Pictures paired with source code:
□ □ □ □ □ □ □
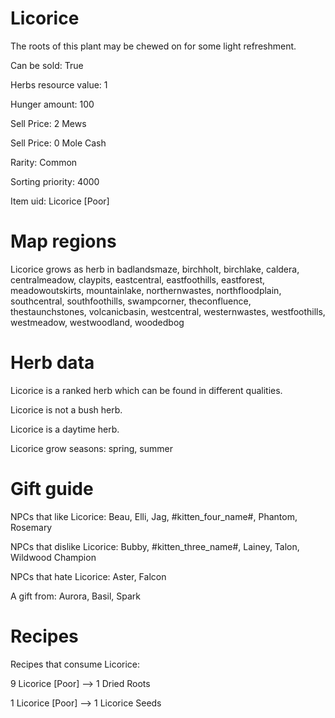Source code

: # Licorice

The roots of this plant may be chewed on for some light refreshment.

Can be sold: True

Herbs resource value: 1

Hunger amount: 100

Sell Price: 2 Mews

Sell Price: 0 Mole Cash

Rarity: Common

Sorting priority: 4000

Item uid: Licorice [Poor]

# Map regions

Licorice grows as herb in badlandsmaze, birchholt, birchlake, caldera, centralmeadow, claypits, eastcentral, eastfoothills, eastforest, meadowoutskirts, mountainlake, northernwastes, northfloodplain, southcentral, southfoothills, swampcorner, theconfluence, thestaunchstones, volcanicbasin, westcentral, westernwastes, westfoothills, westmeadow, westwoodland, woodedbog

# Herb data

Licorice is a ranked herb which can be found in different qualities.

Licorice is not a bush herb.

Licorice is a daytime herb.

Licorice grow seasons: spring, summer

# Gift guide

NPCs that like Licorice: Beau, Elli, Jag, #kitten_four_name#, Phantom, Rosemary

NPCs that dislike Licorice: Bubby, #kitten_three_name#, Lainey, Talon, Wildwood Champion

NPCs that hate Licorice: Aster, Falcon

A gift from: Aurora, Basil, Spark

# Recipes

Recipes that consume Licorice:

9 Licorice [Poor] --> 1 Dried Roots

1 Licorice [Poor] --> 1 Licorice Seeds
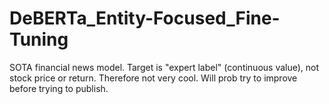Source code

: # DeBERTa_Entity-Focused_Fine-Tuning

SOTA financial news model. Target is "expert label" (continuous value), not stock price or return. Therefore not very cool. Will prob try to improve before trying to publish.
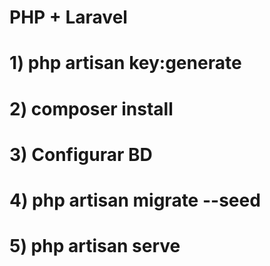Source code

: # PHP + Laravel

# 1) php artisan key:generate
# 2) composer install
# 3) Configurar BD
# 4) php artisan migrate --seed
# 5) php artisan serve


<!-- 

---------------------
CAMPOS TABLA CLIENTES
--------------------
nombre
apellido
cuil
nacimiento
email
domicilio
telefono

-------------------------------------------------------------------------------
RUTAS API
-------------------------------------------------------------------------------
OPCIÓN: GETALL   URL: 127.0.0.1:8000/api/clientes                  METHOD: GET
OPCIÓN: GETID    URL: 127.0.0.1:8000/api/clientes/{id}             METHOD: GET
OPCIÓN: SEARCH   URL: 127.0.0.1:8000/api/clientes/serch/{nombre}   METHOD: GET
OPCIÓN: UPDATE   URL: 127.0.0.1:8000/api/clientes                  METHOD: PUT
OPCIÓN: INSERT   URL: 127.0.0.1:8000/api/clientes                  METHOD: POST

-->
□ □ □ □ □ □ □
Directions for this task
Every line above is to be returned exactly, with its pictures removed.

Response to the task
Source code

: # Licorice

The roots of this plant may be chewed on for some light refreshment.

Can be sold: True

Herbs resource value: 1

Hunger amount: 100

Sell Price: 2 Mews

Sell Price: 0 Mole Cash

Rarity: Common

Sorting priority: 4000

Item uid: Licorice [Poor]

# Map regions

Licorice grows as herb in badlandsmaze, birchholt, birchlake, caldera, centralmeadow, claypits, eastcentral, eastfoothills, eastforest, meadowoutskirts, mountainlake, northernwastes, northfloodplain, southcentral, southfoothills, swampcorner, theconfluence, thestaunchstones, volcanicbasin, westcentral, westernwastes, westfoothills, westmeadow, westwoodland, woodedbog

# Herb data

Licorice is a ranked herb which can be found in different qualities.

Licorice is not a bush herb.

Licorice is a daytime herb.

Licorice grow seasons: spring, summer

# Gift guide

NPCs that like Licorice: Beau, Elli, Jag, #kitten_four_name#, Phantom, Rosemary

NPCs that dislike Licorice: Bubby, #kitten_three_name#, Lainey, Talon, Wildwood Champion

NPCs that hate Licorice: Aster, Falcon

A gift from: Aurora, Basil, Spark

# Recipes

Recipes that consume Licorice:

9 Licorice [Poor] --> 1 Dried Roots

1 Licorice [Poor] --> 1 Licorice Seeds
Source code

: # DeBERTa_Entity-Focused_Fine-Tuning

SOTA financial news model. Target is "expert label" (continuous value), not stock price or return. Therefore not very cool. Will prob try to improve before trying to publish.
Source code

: # PHP + Laravel

# 1) php artisan key:generate
# 2) composer install
# 3) Configurar BD
# 4) php artisan migrate --seed
# 5) php artisan serve


<!-- 

---------------------
CAMPOS TABLA CLIENTES
--------------------
nombre
apellido
cuil
nacimiento
email
domicilio
telefono

-------------------------------------------------------------------------------
RUTAS API
-------------------------------------------------------------------------------
OPCIÓN: GETALL   URL: 127.0.0.1:8000/api/clientes                  METHOD: GET
OPCIÓN: GETID    URL: 127.0.0.1:8000/api/clientes/{id}             METHOD: GET
OPCIÓN: SEARCH   URL: 127.0.0.1:8000/api/clientes/serch/{nombre}   METHOD: GET
OPCIÓN: UPDATE   URL: 127.0.0.1:8000/api/clientes                  METHOD: PUT
OPCIÓN: INSERT   URL: 127.0.0.1:8000/api/clientes                  METHOD: POST

-->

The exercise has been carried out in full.